TÍTULO ORIGINALLa Russie inachevée

GÉNERO

Hélène Carrère d’EncausseSalvat. Barcelona (2001). 332 págs. 3.200 ptas. Traducción: Marta García.

Este es un libro que combina historia política y cultura. Parte de una cita de Pushkin en 1822, «Rusia está inacabada», para mostrar que esa nación está todavía tratando de encontrar su lugar en Occidente. Aunque no se mencione en tales términos, asistimos a una resurrección del viejo debate de mediados del siglo XIX entre eslavófilos y occidentalistas y que pasa, en definitiva, por la contestación a la pregunta: ¿Rusia es Europa?

La respuesta de la autora, historiadora y académica francesa, es del todo afirmativa. De ahí que su exposición de la historia de Rusia haga especial hincapié en la labor de todos aquellos gobernantes reformadores que han intentado acercar su país a Occidente. Algunos se caracterizaron por un autoritarismo muy marcado, como Pedro I y Catalina II; pero otros, como Alejandro II, pese al mantenimiento del sistema autocrático, intentaron poner las bases de duraderas reformas sociales. Incluso Nicolás II es visto con buenos ojos por la autora, pues terminó por aceptar, aunque de mala gana, reformas como la Duma parlamentaria de 1905. Estaba en marcha un proceso de industrialización y los capitales extranjeros afluían a Rusia. Tarde o temprano, las reformas políticas graduales hubieran triunfado. Pero la guerra de 1914 y la revolución de 1917 frustraron estas expectativas.
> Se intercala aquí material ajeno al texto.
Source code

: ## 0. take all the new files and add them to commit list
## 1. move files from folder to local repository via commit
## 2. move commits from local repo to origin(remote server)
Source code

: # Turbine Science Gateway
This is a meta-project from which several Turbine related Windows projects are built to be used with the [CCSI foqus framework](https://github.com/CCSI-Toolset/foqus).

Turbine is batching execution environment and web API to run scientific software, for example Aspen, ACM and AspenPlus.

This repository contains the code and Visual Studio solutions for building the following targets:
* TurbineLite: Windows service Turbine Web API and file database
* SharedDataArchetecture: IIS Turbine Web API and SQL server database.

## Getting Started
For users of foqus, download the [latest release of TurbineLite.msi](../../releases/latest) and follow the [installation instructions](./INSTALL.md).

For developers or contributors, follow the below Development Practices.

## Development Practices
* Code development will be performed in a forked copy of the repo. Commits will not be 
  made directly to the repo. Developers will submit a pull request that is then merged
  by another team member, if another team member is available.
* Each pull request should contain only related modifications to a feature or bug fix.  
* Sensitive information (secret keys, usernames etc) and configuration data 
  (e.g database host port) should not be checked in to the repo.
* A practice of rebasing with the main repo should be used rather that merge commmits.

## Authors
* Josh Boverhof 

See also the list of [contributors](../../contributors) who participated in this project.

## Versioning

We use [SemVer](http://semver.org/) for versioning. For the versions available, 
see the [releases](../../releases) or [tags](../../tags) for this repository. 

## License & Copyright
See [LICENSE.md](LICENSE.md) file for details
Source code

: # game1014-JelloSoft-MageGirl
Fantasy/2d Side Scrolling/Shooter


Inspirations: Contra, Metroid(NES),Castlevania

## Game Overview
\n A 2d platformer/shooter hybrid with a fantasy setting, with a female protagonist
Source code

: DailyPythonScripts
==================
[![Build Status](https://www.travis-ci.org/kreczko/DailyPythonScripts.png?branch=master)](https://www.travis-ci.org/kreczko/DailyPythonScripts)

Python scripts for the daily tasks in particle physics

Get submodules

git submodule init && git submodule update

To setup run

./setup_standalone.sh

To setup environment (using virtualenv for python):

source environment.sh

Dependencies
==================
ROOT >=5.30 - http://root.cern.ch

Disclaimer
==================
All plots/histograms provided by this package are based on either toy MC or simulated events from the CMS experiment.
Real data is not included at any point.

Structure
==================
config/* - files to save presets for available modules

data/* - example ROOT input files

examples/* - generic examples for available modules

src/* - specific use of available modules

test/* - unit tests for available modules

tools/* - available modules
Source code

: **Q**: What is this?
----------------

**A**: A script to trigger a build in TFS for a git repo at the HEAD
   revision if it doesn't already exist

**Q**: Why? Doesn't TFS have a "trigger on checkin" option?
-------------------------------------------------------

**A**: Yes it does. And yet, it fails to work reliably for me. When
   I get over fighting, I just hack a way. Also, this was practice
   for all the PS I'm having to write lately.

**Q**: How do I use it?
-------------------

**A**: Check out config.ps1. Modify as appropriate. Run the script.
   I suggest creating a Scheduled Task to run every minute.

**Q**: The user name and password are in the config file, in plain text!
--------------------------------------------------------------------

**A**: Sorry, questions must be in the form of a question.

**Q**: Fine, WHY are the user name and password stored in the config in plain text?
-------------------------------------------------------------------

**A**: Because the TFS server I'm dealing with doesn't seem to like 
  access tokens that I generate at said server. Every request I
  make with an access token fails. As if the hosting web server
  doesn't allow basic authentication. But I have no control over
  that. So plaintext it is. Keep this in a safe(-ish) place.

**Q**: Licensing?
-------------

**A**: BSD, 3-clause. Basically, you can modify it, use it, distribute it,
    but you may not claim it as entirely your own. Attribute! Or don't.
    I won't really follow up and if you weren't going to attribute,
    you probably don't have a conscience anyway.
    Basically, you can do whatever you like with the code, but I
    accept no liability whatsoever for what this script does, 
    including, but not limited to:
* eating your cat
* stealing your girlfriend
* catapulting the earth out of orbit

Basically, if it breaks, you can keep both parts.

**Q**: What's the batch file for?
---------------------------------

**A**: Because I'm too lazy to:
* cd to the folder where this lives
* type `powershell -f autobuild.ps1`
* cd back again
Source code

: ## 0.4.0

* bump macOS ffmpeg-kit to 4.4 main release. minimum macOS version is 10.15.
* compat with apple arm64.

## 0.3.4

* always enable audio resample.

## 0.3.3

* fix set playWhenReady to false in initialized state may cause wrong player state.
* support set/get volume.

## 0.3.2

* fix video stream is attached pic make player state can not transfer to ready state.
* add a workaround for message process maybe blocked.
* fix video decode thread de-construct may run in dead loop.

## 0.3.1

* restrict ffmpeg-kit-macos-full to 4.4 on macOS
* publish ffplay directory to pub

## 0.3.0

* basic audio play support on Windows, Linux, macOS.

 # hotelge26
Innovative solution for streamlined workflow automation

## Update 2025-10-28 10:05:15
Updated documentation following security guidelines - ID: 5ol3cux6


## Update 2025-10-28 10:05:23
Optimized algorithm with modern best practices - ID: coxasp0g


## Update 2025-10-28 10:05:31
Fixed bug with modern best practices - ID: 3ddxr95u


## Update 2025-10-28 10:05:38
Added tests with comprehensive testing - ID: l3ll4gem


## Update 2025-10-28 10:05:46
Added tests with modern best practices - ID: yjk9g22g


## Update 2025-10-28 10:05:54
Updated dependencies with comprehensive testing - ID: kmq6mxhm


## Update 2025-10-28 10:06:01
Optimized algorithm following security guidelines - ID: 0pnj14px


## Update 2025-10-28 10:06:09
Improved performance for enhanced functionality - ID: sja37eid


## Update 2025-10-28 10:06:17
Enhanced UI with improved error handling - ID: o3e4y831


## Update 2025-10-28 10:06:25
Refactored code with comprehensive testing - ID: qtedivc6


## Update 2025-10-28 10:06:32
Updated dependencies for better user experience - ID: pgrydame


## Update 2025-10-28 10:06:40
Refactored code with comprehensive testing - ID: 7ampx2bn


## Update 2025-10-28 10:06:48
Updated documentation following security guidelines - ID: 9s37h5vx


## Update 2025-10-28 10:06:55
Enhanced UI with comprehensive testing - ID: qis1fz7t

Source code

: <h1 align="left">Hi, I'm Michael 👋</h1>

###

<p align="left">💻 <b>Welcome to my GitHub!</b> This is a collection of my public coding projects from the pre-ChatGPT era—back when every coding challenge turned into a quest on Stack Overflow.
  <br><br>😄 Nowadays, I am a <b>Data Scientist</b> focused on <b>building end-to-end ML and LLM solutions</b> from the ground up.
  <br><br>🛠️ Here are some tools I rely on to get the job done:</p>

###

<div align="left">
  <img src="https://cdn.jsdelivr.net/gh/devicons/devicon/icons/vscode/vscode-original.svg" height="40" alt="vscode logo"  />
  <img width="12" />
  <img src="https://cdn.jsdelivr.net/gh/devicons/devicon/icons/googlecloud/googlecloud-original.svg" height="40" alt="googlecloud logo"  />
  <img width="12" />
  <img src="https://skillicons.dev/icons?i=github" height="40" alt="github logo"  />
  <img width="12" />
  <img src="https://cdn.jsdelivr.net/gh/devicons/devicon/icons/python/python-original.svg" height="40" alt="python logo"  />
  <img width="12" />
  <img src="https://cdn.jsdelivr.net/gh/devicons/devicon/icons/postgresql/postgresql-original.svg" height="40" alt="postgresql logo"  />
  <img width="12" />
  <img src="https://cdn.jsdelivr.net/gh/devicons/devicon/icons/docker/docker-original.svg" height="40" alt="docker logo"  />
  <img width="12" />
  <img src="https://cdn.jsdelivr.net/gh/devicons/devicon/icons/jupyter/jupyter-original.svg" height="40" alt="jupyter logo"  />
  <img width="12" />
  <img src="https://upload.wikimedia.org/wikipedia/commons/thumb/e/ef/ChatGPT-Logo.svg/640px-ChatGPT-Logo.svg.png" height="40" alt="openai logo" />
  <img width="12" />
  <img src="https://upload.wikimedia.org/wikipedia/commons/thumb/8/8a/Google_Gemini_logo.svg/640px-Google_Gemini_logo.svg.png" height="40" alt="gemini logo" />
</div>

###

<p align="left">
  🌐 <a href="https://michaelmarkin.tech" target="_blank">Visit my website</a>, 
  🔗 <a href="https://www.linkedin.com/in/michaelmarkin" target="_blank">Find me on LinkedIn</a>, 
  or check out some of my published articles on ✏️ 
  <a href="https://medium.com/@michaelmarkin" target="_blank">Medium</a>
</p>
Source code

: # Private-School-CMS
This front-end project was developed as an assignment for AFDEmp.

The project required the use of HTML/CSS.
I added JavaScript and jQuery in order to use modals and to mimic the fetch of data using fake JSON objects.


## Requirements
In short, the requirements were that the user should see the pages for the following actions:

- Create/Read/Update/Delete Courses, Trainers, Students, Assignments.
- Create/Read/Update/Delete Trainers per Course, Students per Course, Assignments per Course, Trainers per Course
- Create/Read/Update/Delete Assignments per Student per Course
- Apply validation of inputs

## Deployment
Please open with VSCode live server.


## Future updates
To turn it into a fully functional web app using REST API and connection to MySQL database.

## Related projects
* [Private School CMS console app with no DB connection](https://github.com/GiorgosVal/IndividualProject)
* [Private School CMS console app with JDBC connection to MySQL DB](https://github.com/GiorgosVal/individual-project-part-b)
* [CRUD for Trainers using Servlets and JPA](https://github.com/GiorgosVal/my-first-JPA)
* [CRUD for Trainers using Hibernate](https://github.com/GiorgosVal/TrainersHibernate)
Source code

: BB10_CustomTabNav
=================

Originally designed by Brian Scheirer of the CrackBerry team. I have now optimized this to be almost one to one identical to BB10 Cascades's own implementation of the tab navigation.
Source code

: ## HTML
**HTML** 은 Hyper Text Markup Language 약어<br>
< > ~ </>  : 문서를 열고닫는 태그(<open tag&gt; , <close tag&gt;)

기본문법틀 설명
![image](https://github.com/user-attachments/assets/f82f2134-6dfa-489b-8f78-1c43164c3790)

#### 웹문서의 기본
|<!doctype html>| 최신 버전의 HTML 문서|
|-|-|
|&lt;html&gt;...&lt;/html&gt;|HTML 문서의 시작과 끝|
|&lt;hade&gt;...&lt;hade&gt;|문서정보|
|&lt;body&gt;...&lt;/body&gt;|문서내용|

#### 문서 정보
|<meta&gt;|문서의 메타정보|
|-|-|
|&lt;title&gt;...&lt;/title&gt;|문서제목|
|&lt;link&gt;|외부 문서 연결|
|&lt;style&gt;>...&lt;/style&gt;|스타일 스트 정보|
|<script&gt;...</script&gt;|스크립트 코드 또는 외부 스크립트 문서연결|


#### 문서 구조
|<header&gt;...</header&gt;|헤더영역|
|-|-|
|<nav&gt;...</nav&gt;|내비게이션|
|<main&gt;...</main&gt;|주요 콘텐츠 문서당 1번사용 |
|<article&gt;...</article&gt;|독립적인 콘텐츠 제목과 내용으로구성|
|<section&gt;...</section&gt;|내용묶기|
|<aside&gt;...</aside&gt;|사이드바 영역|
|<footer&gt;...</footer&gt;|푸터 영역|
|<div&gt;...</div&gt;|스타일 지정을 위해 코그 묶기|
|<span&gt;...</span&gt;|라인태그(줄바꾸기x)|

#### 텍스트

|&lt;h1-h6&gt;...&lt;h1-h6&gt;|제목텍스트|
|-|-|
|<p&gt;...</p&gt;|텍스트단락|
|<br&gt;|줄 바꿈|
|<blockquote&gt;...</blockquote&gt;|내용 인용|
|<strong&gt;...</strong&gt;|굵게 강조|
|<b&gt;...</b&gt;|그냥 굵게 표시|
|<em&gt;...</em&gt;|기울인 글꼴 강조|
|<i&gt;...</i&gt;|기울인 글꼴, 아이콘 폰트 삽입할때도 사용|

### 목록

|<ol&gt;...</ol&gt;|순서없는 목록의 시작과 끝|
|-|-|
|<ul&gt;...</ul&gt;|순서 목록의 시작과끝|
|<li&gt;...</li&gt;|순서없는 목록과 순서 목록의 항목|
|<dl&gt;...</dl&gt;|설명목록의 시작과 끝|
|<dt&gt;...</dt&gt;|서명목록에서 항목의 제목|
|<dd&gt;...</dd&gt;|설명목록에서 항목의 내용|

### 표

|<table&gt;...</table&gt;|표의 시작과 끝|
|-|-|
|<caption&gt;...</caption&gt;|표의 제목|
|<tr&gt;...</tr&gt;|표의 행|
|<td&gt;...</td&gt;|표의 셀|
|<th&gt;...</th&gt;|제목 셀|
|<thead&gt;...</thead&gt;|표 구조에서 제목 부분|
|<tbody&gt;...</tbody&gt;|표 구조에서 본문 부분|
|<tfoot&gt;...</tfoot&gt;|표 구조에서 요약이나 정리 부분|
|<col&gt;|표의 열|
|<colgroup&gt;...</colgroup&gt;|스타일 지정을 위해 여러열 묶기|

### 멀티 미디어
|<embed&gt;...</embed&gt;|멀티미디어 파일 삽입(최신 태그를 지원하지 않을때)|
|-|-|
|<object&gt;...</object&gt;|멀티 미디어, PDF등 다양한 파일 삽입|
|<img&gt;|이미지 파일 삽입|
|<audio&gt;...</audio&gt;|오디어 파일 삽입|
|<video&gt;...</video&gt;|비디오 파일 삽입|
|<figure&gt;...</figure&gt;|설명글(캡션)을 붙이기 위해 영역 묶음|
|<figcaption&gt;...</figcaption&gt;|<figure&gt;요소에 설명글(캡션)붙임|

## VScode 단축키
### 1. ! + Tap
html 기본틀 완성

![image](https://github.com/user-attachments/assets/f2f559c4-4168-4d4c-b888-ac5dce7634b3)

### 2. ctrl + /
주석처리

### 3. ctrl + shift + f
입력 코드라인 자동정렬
La implantación del sistema soviético es visto como un gran cataclismo, algo que alejó más todavía a Rusia de Occidente, pese a que su fundador estaba imbuido de ideologías de cuño occidental.

Compara la autora el régimen soviético a los siglos medievales del dominio de la Horda de Oro, cuando Rusia estuvo sometida a los tártaros que habían llegado de Asia central. Cuando ese dominio desapareció a finales del siglo XV, los zares trataron de tender puentes hacia Occidente. Hoy, tras el fin del dominio soviético que ocultó a Rusia bajo las siglas de la URSS, el país está tratando de recuperar su identidad. Hace diez años creía ingenuamente que con la adopción formal de un sistema pluripartidista y una economía de mercado, el camino hacia Europa estaba abierto. Esta decepción hace que una vez más oscile entre la atracción y el rechazo por Europa. Pero Rusia es consciente de su retraso y, pese a sus debilidades internas, la autora afirma que la mayoría de los rusos siguen esperando que una Rusia civilizada se incorpore por fin y de manera definitiva a las grandes naciones occidentales. Confían en que, tras una serie de frustraciones seculares, la modernización de Rusia termine por llegar. De ahí que al mirar al pasado, el mejor modelo siga siendo Alejandro II, y no Lenin.